→ Required work: Tally the lines in these records that hold the string "your", and reply with the number alone.

→ Dataset extract:
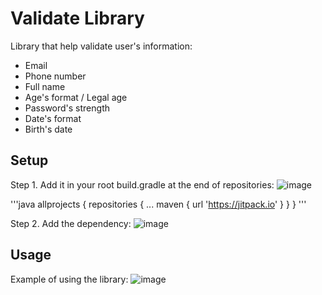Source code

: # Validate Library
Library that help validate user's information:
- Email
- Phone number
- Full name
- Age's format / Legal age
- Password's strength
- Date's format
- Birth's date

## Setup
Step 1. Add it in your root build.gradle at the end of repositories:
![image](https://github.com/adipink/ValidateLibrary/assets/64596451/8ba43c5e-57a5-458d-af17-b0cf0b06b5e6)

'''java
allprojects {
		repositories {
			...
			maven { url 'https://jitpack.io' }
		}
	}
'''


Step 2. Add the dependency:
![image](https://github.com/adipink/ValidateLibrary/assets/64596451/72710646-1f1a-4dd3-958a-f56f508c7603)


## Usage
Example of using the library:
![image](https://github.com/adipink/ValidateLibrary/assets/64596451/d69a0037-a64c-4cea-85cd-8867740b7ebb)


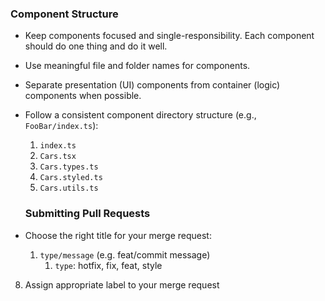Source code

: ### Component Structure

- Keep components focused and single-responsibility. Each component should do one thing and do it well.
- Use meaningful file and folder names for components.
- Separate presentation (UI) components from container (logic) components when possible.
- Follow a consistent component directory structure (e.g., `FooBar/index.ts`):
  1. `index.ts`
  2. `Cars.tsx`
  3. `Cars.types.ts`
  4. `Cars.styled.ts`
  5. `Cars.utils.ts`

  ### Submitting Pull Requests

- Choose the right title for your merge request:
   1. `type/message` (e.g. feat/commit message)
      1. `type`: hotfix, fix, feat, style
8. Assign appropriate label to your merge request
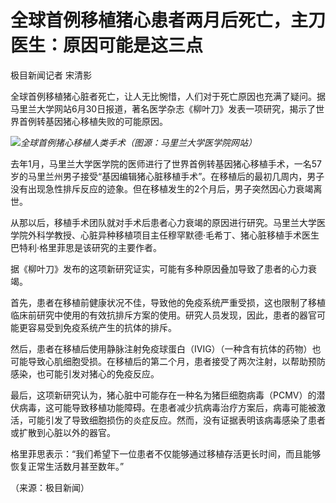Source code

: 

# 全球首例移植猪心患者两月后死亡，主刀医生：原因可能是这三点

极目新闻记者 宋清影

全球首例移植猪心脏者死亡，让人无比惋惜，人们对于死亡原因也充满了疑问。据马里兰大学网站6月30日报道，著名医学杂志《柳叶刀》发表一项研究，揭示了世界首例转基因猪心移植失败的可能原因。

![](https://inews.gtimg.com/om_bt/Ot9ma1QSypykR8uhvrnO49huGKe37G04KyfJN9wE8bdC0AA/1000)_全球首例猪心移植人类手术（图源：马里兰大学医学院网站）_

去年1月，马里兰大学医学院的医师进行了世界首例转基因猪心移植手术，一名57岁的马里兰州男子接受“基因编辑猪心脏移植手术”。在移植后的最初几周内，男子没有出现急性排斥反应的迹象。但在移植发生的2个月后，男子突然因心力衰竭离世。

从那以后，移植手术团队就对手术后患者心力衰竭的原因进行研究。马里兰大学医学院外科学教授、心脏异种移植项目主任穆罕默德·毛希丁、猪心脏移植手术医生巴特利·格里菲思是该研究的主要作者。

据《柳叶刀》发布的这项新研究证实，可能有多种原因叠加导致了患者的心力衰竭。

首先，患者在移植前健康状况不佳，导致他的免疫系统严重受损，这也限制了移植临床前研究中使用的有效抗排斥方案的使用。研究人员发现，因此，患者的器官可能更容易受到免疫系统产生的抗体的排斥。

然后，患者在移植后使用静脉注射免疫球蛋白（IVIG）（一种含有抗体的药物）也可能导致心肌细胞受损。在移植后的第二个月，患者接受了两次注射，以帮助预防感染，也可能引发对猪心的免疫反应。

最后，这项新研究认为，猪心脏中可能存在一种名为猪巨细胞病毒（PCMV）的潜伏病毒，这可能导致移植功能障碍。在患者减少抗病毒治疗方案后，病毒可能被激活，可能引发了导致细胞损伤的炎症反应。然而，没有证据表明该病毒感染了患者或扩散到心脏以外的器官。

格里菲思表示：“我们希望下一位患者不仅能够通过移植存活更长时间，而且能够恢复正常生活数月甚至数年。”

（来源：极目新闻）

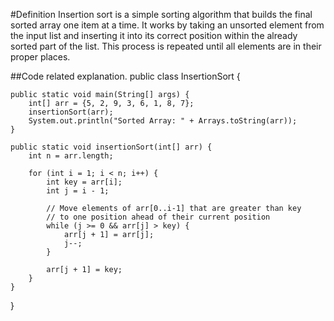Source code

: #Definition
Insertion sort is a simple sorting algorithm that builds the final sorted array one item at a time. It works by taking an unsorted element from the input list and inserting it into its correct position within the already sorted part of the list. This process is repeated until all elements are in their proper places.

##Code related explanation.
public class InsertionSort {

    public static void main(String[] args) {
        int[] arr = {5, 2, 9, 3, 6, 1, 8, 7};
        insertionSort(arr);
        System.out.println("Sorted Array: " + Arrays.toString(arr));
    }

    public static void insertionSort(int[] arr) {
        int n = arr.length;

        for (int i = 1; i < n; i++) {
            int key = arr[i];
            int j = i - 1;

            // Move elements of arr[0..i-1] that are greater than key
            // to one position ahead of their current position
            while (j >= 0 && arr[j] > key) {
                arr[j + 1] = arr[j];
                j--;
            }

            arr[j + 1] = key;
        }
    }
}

→ Solution for this exercise: 3